On top of that, the second option allows for more flexibility because it makes it possible to drop instances of other content types into the same list without running into styling hell, while at the same time ensuring semantic integrity. It wouldn’t be the first time I was asked to merge a news and event shortlist into one big list just because there wasn’t sufficient content to warrant separate lists. The second option would give you a smaller headache, especially if you’re nearing an important deadline.

Bottom line: try to minimize semantic deductions, and keep the code clear and simple. Pick unique class names for components, and stick with them throughout the entire project.

Don’t Mix Responsibilities

I know that many people like to mix wireframing, HTML and even design into one organic and homogeneous process. The downside to this is that you will have a hard time not compromising your work. When you’re designing, writing HTML and CSS is not priority number one; and once the design is done, you’ll find it tough to go back and rework your code to match HTML and CSS standards.

It’s also refreshing to try to build a website based purely on a set of wireframes, without the slightest notion of design. It helps you focus on meaning and makes it easier to spot components that are actually the same but could differ wildly design-wise. And if you’ve done it right, you’ll find that during CSS development, you don’t have to adapt the HTML at all, unless the design calls for major structural changes.

Try to build your HTML templates based on wireframes, and save the design and CSS for when your static HTML templates are completed.

Automate Your Job

Automation is a major key to success. Whether you use existing tools (such as a CMS) or build your own (as we do), automating the job of building static templates could help you to define a component once and reuse the code everywhere that the component is featured in your templates. The process itself (when done right) ensures semantic consistency and is sure to bring you new insight when constructing HTML templates.

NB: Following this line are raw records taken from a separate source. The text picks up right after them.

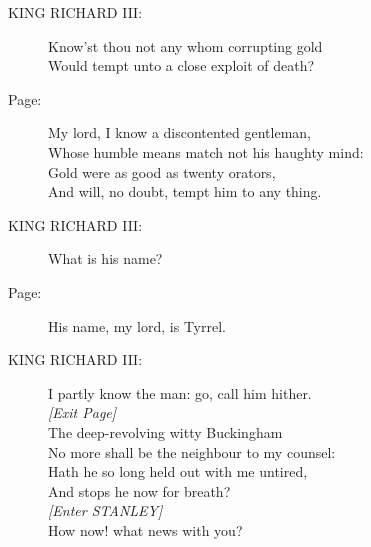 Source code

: \documentclass{article}
\begin{document}
\begin{description}
\item[KING RICHARD III:] 
\hspace{1pt}Know'st thou not any whom corrupting gold\\
\hspace{1pt}Would tempt unto a close exploit of death?\\
\end{description}
\begin{description}
\item[Page:] 
\hspace{1pt}My lord, I know a discontented gentleman,\\
\hspace{1pt}Whose humble means match not his haughty mind:\\
\hspace{1pt}Gold were as good as twenty orators,\\
\hspace{1pt}And will, no doubt, tempt him to any thing.\\
\end{description}
\begin{description}
\item[KING RICHARD III:] 
\hspace{1pt}What is his name?\\
\end{description}
\begin{description}
\item[Page:] 
\hspace{1pt}His name, my lord, is Tyrrel.\\
\end{description}
\begin{description}
\item[KING RICHARD III:] 
\hspace{1pt}I partly know the man: go, call him hither.\\
{\it [Exit Page]}\\
\hspace{1pt}The deep-revolving witty Buckingham\\
\hspace{1pt}No more shall be the neighbour to my counsel:\\
\hspace{1pt}Hath he so long held out with me untired,\\
\hspace{1pt}And stops he now for breath?\\
{\it [Enter STANLEY]}\\
\hspace{1pt}How now! what news with you?\\
\end{description}
\end{document}
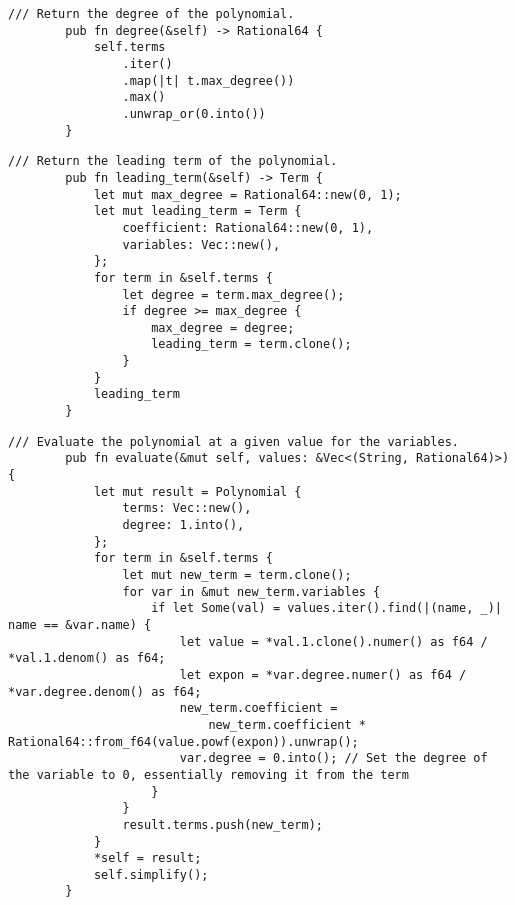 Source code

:     \begin{lstlisting}[caption={The implementation of the \texttt{degree()} method for the \texttt{Polynomial} struct}, label={lst:polynomial-degree}]
        /// Return the degree of the polynomial.
        pub fn degree(&self) -> Rational64 {
            self.terms
                .iter()
                .map(|t| t.max_degree())
                .max()
                .unwrap_or(0.into())
        }
    \end{lstlisting}

    \begin{lstlisting}[caption={The implementation of the \texttt{leading\_term()} method for the \texttt{Polynomial} struct}, label={lst:polynomial-leading-term}]
        /// Return the leading term of the polynomial.
        pub fn leading_term(&self) -> Term {
            let mut max_degree = Rational64::new(0, 1);
            let mut leading_term = Term {
                coefficient: Rational64::new(0, 1),
                variables: Vec::new(),
            };
            for term in &self.terms {
                let degree = term.max_degree();
                if degree >= max_degree {
                    max_degree = degree;
                    leading_term = term.clone();
                }
            }
            leading_term
        }
    \end{lstlisting}

    \begin{lstlisting}[caption={The implementation of the \texttt{evaluate()} method for the \texttt{Polynomial} struct}, label={lst:polynomial-evaluate}]
        /// Evaluate the polynomial at a given value for the variables.
        pub fn evaluate(&mut self, values: &Vec<(String, Rational64)>) {
            let mut result = Polynomial {
                terms: Vec::new(),
                degree: 1.into(),
            };
            for term in &self.terms {
                let mut new_term = term.clone();
                for var in &mut new_term.variables {
                    if let Some(val) = values.iter().find(|(name, _)| name == &var.name) {
                        let value = *val.1.clone().numer() as f64 / *val.1.denom() as f64;
                        let expon = *var.degree.numer() as f64 / *var.degree.denom() as f64;
                        new_term.coefficient =
                            new_term.coefficient * Rational64::from_f64(value.powf(expon)).unwrap();
                        var.degree = 0.into(); // Set the degree of the variable to 0, essentially removing it from the term
                    }
                }
                result.terms.push(new_term);
            }
            *self = result;
            self.simplify();
        }
    \end{lstlisting}

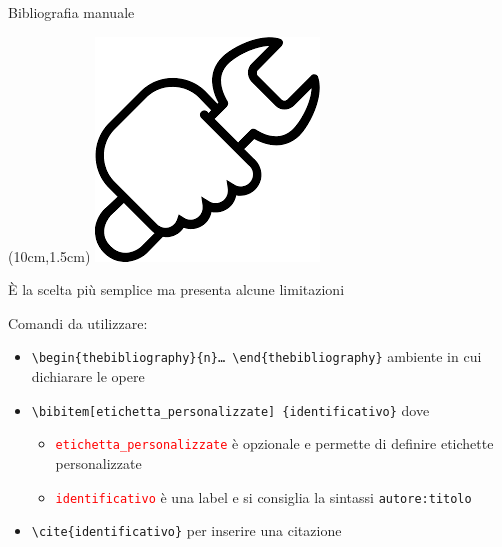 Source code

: \begin{frame}{Bibliografia manuale}

\begin{textblock*}{2cm}(10cm,1.5cm)
      \includegraphics[scale=0.30]{res/images/manual}
\end{textblock*}

È la scelta più semplice ma presenta alcune limitazioni

\vfill

Comandi da utilizzare:
\begin{itemize}
	\item \texttt{\textbackslash{}begin\{thebibliography\}\{n\}\dots{}
	\textbackslash{}end\{thebibliography\}} ambiente in cui dichiarare le opere
	\item \texttt{\textbackslash{}bibitem[etichetta\_personalizzate]
	\{identificativo\}} dove
	\begin{itemize}
		\item \textcolor{red}{\texttt{etichetta\_personalizzate}} è opzionale
		e permette di definire etichette personalizzate
		\item \textcolor{red}{\texttt{identificativo}} è una label e si
		consiglia la sintassi \texttt{autore:titolo}
	\end{itemize}
	\item \texttt{\textbackslash{}cite\{identificativo\}} per inserire una
	citazione
\end{itemize}

\end{frame} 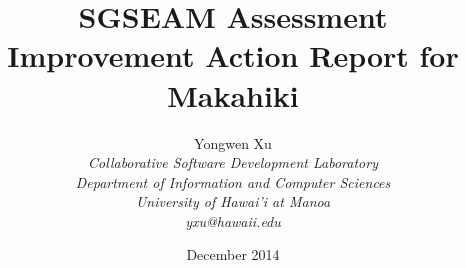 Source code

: \documentclass[11pt]{article}
\begin{document}
\title{SGSEAM Assessment Improvement Action Report for Makahiki}

\author{
	 Yongwen Xu \\
\em  Collaborative Software Development Laboratory \\
\em  Department of Information and Computer Sciences \\
\em  University of Hawai'i at Manoa\\
     yxu@hawaii.edu \\
}

\date{December 2014}
\maketitle

\tableofcontents

\graphicspath{{figures/}} 





\end{document}
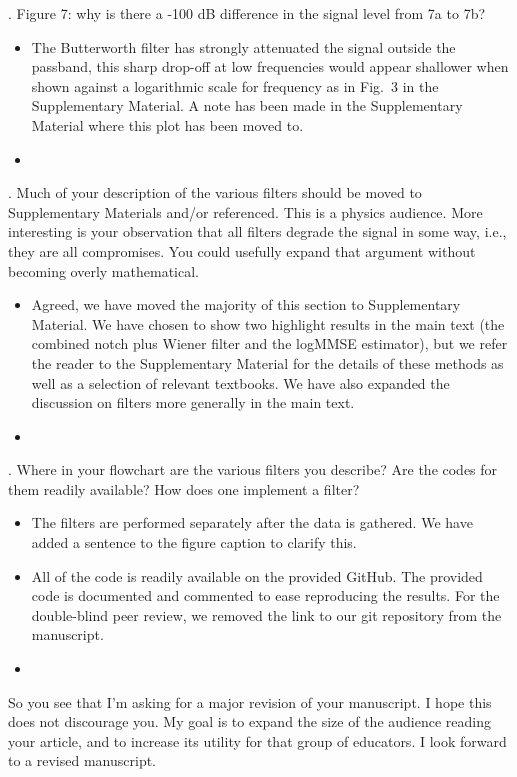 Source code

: \documentclass{article}
\begin{document}
. Figure 7: why is there a -100 dB difference in the signal level from 7a to 7b?  
\begin{itemize}
\item The Butterworth filter has strongly attenuated the signal outside the passband, this sharp drop-off at low frequencies would appear shallower when shown against a logarithmic scale for frequency as in Fig.~3 in the Supplementary Material. A note has been made in the Supplementary Material where this plot has been moved to.
\item[]
\end{itemize}


. Much of your description of the various filters should be moved to Supplementary Materials and/or referenced.  This is a physics audience.  More interesting is your observation that all filters degrade the signal in some way, i.e., they are all compromises.  You could usefully expand that argument without becoming overly mathematical.
\begin{itemize}
\item Agreed, we have moved the majority of this section to Supplementary Material. We have chosen to show two highlight results in the main text (the combined notch plus Wiener filter and the logMMSE estimator), but we refer the reader to the Supplementary Material for the details of these methods as well as a selection of relevant textbooks. We have also expanded the discussion on filters more generally in the main text. 
\item[]
\end{itemize}


. Where in your flowchart are the various filters you describe?  Are the codes for them readily available?  How does one implement a filter?  
\begin{itemize}
\item The filters are performed separately after the data is gathered. We have added a sentence to the figure caption to clarify this. 
\item All of the code is readily available on the provided GitHub. The provided code is documented and commented to ease reproducing the results. For the double-blind peer review, we removed the link to our git repository from the manuscript. 
\item[]
\end{itemize}


\noindent So you see that I'm asking for a major revision of your manuscript.  I hope this does not discourage you.  My goal is to expand the size of the audience reading your article, and to increase its utility for that group of educators.  I look forward to a revised manuscript.
\end{document}
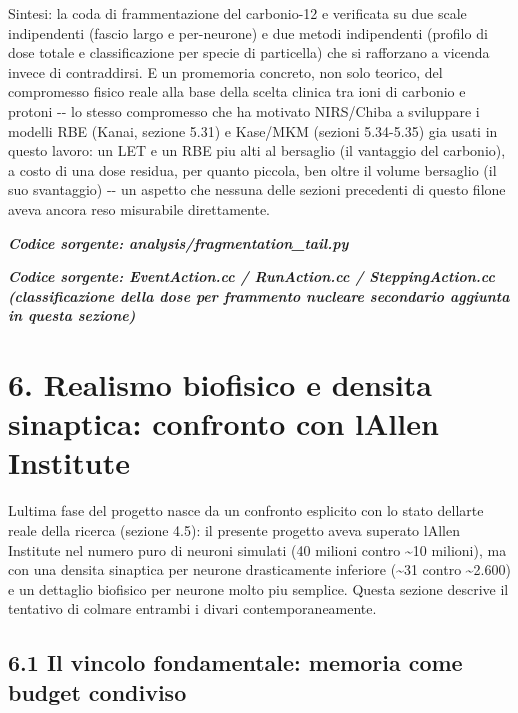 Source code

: \documentclass[
  italian,
]{article}
\begin{document}
Sintesi: la coda di frammentazione del carbonio-12 e\textquotesingle{} verificata su due scale indipendenti (fascio largo e per-neurone) e due metodi indipendenti (profilo di dose totale e classificazione per specie di particella) che si rafforzano a vicenda invece di contraddirsi. E\textquotesingle{} un promemoria concreto, non solo teorico, del compromesso fisico reale alla base della scelta clinica tra ioni di carbonio e protoni -\/- lo stesso compromesso che ha motivato NIRS/Chiba a sviluppare i modelli RBE (Kanai, sezione 5.31) e Kase/MKM (sezioni 5.34-5.35) gia\textquotesingle{} usati in questo lavoro: un LET e un RBE piu\textquotesingle{} alti al bersaglio (il vantaggio del carbonio), a costo di una dose residua, per quanto piccola, ben oltre il volume bersaglio (il suo svantaggio) -\/- un aspetto che nessuna delle sezioni precedenti di questo filone aveva ancora reso misurabile direttamente.

\textit{\textbf{Codice sorgente: analysis/fragmentation\_\allowbreak{}tail.py}}


\textit{\textbf{Codice sorgente: EventAction.cc / RunAction.cc / SteppingAction.cc (classificazione della dose per frammento nucleare secondario aggiunta in questa sezione)}}




\section{6. Realismo biofisico e densita\textquotesingle{} sinaptica: confronto con l\textquotesingle Allen Institute}\label{realismo-biofisico-e-densita-sinaptica-confronto-con-lallen-institute}

L\textquotesingle ultima fase del progetto nasce da un confronto esplicito con lo stato dell\textquotesingle arte reale della ricerca (sezione 4.5): il presente progetto aveva superato l\textquotesingle Allen Institute nel numero puro di neuroni simulati (40 milioni contro \textasciitilde10 milioni), ma con una densita\textquotesingle{} sinaptica per neurone drasticamente inferiore (\textasciitilde31 contro \textasciitilde2.600) e un dettaglio biofisico per neurone molto piu\textquotesingle{} semplice. Questa sezione descrive il tentativo di colmare entrambi i divari contemporaneamente.

\subsection{6.1 Il vincolo fondamentale: memoria come budget condiviso}\label{il-vincolo-fondamentale-memoria-come-budget-condiviso}
\end{document}
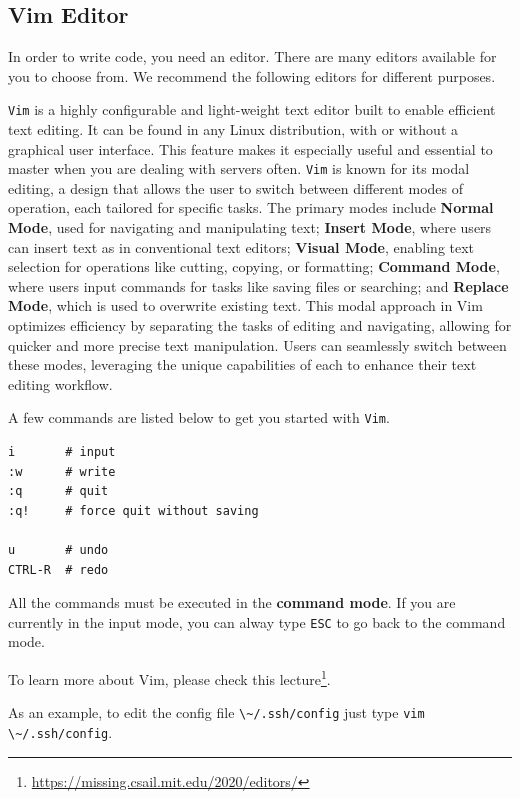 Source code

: \documentclass[
  notoc %
]{tufte-book}
\DeclareRobustCommand{\href}[2]{#2\footnote{\url{#1}}}
\newcommand{\passthrough}[1]{#1}
\begin{document}
\hypertarget{sec:editor}{%
\subsection{Vim Editor}\label{sec:editor}}

In order to write code, you need an editor. There are many editors
available for you to choose from. We recommend the following editors for
different purposes.

\passthrough{\lstinline!Vim!} is a highly configurable and light-weight
text editor built to enable efficient text editing. It can be found in
any Linux distribution, with or without a graphical user interface. This
feature makes it especially useful and essential to master when you are
dealing with servers often. \passthrough{\lstinline!Vim!} is known for
its modal editing, a design that allows the user to switch between
different modes of operation, each tailored for specific tasks. The
primary modes include \textbf{Normal Mode}, used for navigating and
manipulating text; \textbf{Insert Mode}, where users can insert text as
in conventional text editors; \textbf{Visual Mode}, enabling text
selection for operations like cutting, copying, or formatting;
\textbf{Command Mode}, where users input commands for tasks like saving
files or searching; and \textbf{Replace Mode}, which is used to
overwrite existing text. This modal approach in Vim optimizes efficiency
by separating the tasks of editing and navigating, allowing for quicker
and more precise text manipulation. Users can seamlessly switch between
these modes, leveraging the unique capabilities of each to enhance their
text editing workflow.

A few commands are listed below to get you started with
\passthrough{\lstinline!Vim!}.

\begin{lstlisting}
i       # input
:w      # write
:q      # quit
:q!     # force quit without saving

u       # undo
CTRL-R  # redo
\end{lstlisting}

All the commands must be executed in the \textbf{command mode}. If you
are currently in the input mode, you can alway type
\passthrough{\lstinline!ESC!} to go back to the command mode.

To learn more about Vim, please check this
\href{https://missing.csail.mit.edu/2020/editors/}{lecture}.

As an example, to edit the config file
\passthrough{\lstinline!\~/.ssh/config!} just type
\passthrough{\lstinline!vim \~/.ssh/config!}.
\end{document}
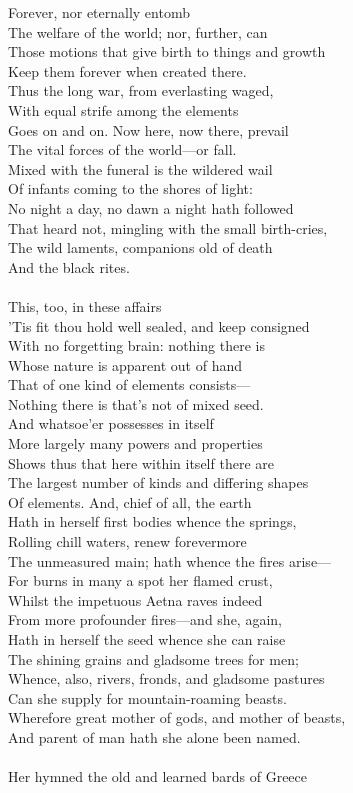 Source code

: Forever, nor eternally entomb\\
The welfare of the world; nor, further, can\\
Those motions that give birth to things and growth\\
Keep them forever when created there.\\
Thus the long war, from everlasting waged,\\
With equal strife among the elements\\
Goes on and on. Now here, now there, prevail\\
The vital forces of the world—or fall.\\
Mixed with the funeral is the wildered wail\\
Of infants coming to the shores of light:\\
No night a day, no dawn a night hath followed\\
That heard not, mingling with the small birth-cries,\\
The wild laments, companions old of death\\
And the black rites.\\
\\
This, too, in these affairs\\
'Tis fit thou hold well sealed, and keep consigned\\
With no forgetting brain: nothing there is\\
Whose nature is apparent out of hand\\
That of one kind of elements consists—\\
Nothing there is that's not of mixed seed.\\
And whatsoe'er possesses in itself\\
More largely many powers and properties\\
Shows thus that here within itself there are\\
The largest number of kinds and differing shapes\\
Of elements. And, chief of all, the earth\\
Hath in herself first bodies whence the springs,\\
Rolling chill waters, renew forevermore\\
The unmeasured main; hath whence the fires arise—\\
For burns in many a spot her flamed crust,\\
Whilst the impetuous Aetna raves indeed\\
From more profounder fires—and she, again,\\
Hath in herself the seed whence she can raise\\
The shining grains and gladsome trees for men;\\
Whence, also, rivers, fronds, and gladsome pastures\\
Can she supply for mountain-roaming beasts.\\
Wherefore great mother of gods, and mother of beasts,\\
And parent of man hath she alone been named.\\
\\
Her hymned the old and learned bards of Greece

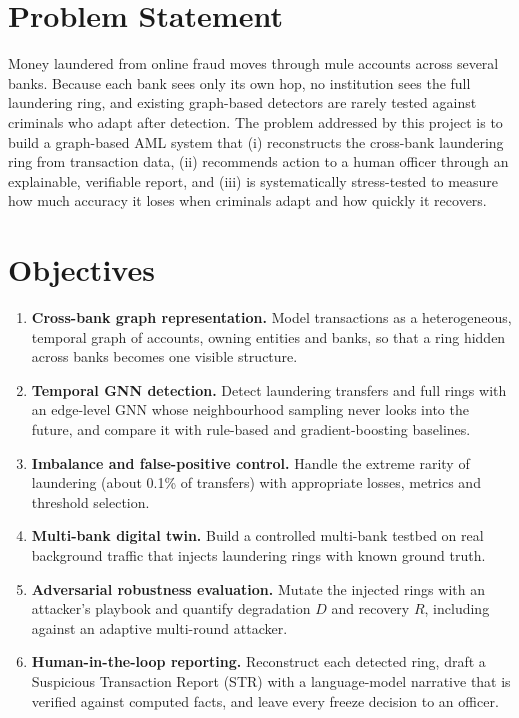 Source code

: \section{Problem Statement}
Money laundered from online fraud moves through mule accounts across several banks. Because each bank sees only its own hop, no institution sees the full laundering ring, and existing graph-based detectors are rarely tested against criminals who adapt after detection. The problem addressed by this project is to build a graph-based AML system that (i) reconstructs the cross-bank laundering ring from transaction data, (ii) recommends action to a human officer through an explainable, verifiable report, and (iii) is systematically stress-tested to measure how much accuracy it loses when criminals adapt and how quickly it recovers.

\section{Objectives}
\begin{enumerate}
    \item \textbf{Cross-bank graph representation.} Model transactions as a heterogeneous, temporal graph of accounts, owning entities and banks, so that a ring hidden across banks becomes one visible structure.
    \item \textbf{Temporal GNN detection.} Detect laundering transfers and full rings with an edge-level GNN whose neighbourhood sampling never looks into the future, and compare it with rule-based and gradient-boosting baselines.
    \item \textbf{Imbalance and false-positive control.} Handle the extreme rarity of laundering (about 0.1\% of transfers) with appropriate losses, metrics and threshold selection.
    \item \textbf{Multi-bank digital twin.} Build a controlled multi-bank testbed on real background traffic that injects laundering rings with known ground truth.
    \item \textbf{Adversarial robustness evaluation.} Mutate the injected rings with an attacker's playbook and quantify degradation $D$ and recovery $R$, including against an adaptive multi-round attacker.
    \item \textbf{Human-in-the-loop reporting.} Reconstruct each detected ring, draft a Suspicious Transaction Report (STR) with a language-model narrative that is verified against computed facts, and leave every freeze decision to an officer.
\end{enumerate}


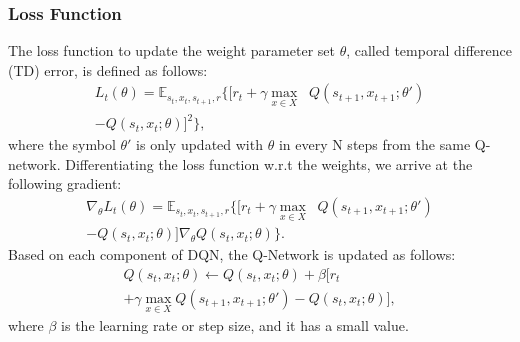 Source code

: \documentclass[journal]{IEEEtran}
\begin{document}
		\subsubsection{Loss Function}
			The loss function to update the weight parameter set $\theta$, called temporal difference (TD) error, is defined as follows:
			\begin{equation}
				\begin{aligned}
				{L_t}(\theta ) = {\mathbb{E}_{{s_t},{x_t},{s_{t + 1}},r}}{\{ [r_t + \gamma \mathop {\max }\limits_{x \in X} \;\;Q({s_{t + 1}},{x_{t + 1}};\theta ')} \\ {- Q({s_t},{x_t};\theta )] ^2\} },
				\end{aligned}	
			\end{equation}
			where the symbol ${\theta '}$ is only updated with $\theta$ in every N steps from the same Q-network. Differentiating the loss function w.r.t the weights, we arrive at the following gradient:
			\begin{equation}
				\begin{aligned}
				{\nabla _\theta }{L_t}(\theta ) = {\mathbb{E}_{{s_t},{x_t},{s_{t + 1}},r}}\{ [r_t + \gamma \mathop {\max }\limits_{x \in X} \;\;Q({s_{t + 1}},{x_{t + 1}};\theta ') \\
			 	- Q({s_t},{x_t};\theta )]{\nabla _\theta }Q({s_t},{x_t};\theta )\}.
				\end{aligned}
			\end{equation}
			Based on each component of DQN, the Q-Network is updated as follows:
			\begin{equation}
				\begin{array}{l}
					Q({s_t},{x_t};\theta ) \leftarrow Q({s_t},{x_t};\theta ) + \beta [{r_t}\\
					+ \gamma \mathop {\max }\limits_{x \in X} Q({s_{t + 1}},{x_{t + 1}};\theta ') - Q({s_t},{x_t};\theta )],
				\end{array}
			\end{equation}
			where $\beta$ is the learning rate or step size, and it has a small value.
\end{document}
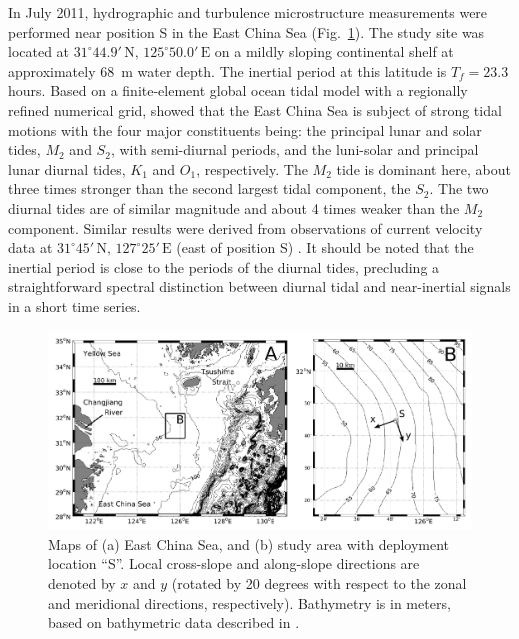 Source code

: In July 2011, hydrographic and turbulence microstructure measurements
were performed near position S in the East China Sea
(Fig.\ \ref{studysite}). The study site was located at $31^\circ
44.9'\,\text{N}, \, 125^\circ 50.0'\,\text{E}$ on a mildly sloping
continental shelf at approximately 68~m water depth. The inertial
period at this latitude is $T_f = 23.3$ hours. Based on a
finite-element global ocean tidal model with a regionally refined
numerical grid, \cite{Lefevreetal2000} showed that the East China Sea
is subject of strong tidal motions with the four major constituents
being: the principal lunar and solar tides, $M_2$ and $S_2$, with
semi-diurnal periods, and the luni-solar and principal lunar diurnal
tides, $K_1$ and $O_1$, respectively. The $M_2$ tide is dominant here,
about three times stronger than the second largest tidal component,
the $S_2$. The two diurnal tides are of similar magnitude and about 4
times weaker than the $M_2$ component. Similar results were derived from 
observations of current velocity data at  $31^\circ 45'\,\text{N}, \, 127^\circ 
25'\,\text{E}$ (east of position S) \citep[][]{Yoshikawaetal2012a}. It should 
be noted that the inertial period is close to the periods of the diurnal tides,
precluding a straightforward spectral distinction between diurnal
tidal and near-inertial signals in a short time series.

\begin{figure}
  \noindent\includegraphics[width=35pc]{studyside.pdf}
  \caption{Maps of (a) East China Sea, and (b) study area with
    deployment location ``S''. Local cross-slope and along-slope
    directions are denoted by $x$ and $y$ (rotated by 20 degrees with
    respect to the zonal and meridional directions,
    respectively). Bathymetry is in meters, based on bathymetric data
    described in \cite{Choietal2002a}.}
  \label{studysite}
\end{figure}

At my current job, we build such a tool based on components (recurring HTML code blocks) and schemes (outlines of each template that refer to these components). Thrown in some simple program logic (if and loop statements, parameters) and allow for proper nesting methods, and you’re good to go.

Semantic Consistency Across Projects

Finally, keep a list of components you’ve made over multiple projects. Many components will be relevant for each new project and will be semantically identical, meaning that the HTML structure should be identical just as well (save some wrappers for visual CSS trickery, if you’re into that).

Once you have such a list of components, starting up a new project will be a lot faster, and you’ll have the added benefit of semantic consistency across all of your projects.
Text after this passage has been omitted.